# Activity
For the material below, count each line where the string "forward" appears, then return the total alone.

# Data provided
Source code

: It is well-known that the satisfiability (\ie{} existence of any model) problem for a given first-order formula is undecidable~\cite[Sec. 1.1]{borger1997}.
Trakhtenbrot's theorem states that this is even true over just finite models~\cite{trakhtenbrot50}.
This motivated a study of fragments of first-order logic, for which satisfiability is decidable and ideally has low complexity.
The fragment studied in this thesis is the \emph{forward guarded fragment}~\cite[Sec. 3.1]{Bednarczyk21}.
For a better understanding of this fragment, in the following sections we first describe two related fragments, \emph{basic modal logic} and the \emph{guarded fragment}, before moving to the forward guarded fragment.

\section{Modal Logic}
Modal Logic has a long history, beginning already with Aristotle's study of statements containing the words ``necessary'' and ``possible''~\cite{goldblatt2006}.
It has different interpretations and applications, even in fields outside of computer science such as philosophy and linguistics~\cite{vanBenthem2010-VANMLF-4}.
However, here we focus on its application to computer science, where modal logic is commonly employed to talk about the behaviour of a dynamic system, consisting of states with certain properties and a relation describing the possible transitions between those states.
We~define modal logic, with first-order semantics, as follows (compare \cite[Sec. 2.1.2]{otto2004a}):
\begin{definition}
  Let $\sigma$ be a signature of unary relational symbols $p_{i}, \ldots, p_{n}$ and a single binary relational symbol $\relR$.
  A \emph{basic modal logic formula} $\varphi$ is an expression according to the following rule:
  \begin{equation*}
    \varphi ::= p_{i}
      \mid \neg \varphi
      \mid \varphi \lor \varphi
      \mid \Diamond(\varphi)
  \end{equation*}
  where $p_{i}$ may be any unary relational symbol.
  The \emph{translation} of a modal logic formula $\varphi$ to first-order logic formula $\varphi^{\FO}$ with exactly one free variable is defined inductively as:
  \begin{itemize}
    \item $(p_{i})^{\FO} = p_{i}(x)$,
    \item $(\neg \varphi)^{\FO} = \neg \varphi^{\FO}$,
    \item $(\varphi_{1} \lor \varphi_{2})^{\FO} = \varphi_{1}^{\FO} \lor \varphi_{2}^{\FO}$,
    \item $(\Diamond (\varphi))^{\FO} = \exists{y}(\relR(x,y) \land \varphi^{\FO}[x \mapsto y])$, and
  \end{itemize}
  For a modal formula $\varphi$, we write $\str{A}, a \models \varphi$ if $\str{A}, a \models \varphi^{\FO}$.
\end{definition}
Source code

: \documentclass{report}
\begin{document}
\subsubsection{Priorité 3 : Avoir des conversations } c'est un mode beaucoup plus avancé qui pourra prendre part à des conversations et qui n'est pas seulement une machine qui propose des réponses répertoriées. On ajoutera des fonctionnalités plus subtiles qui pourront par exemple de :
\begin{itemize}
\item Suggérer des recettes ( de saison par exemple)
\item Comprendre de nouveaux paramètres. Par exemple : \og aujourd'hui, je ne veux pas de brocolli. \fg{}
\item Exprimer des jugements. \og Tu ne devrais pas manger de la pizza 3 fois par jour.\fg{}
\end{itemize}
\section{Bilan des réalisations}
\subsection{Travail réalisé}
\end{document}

# Exercise result
2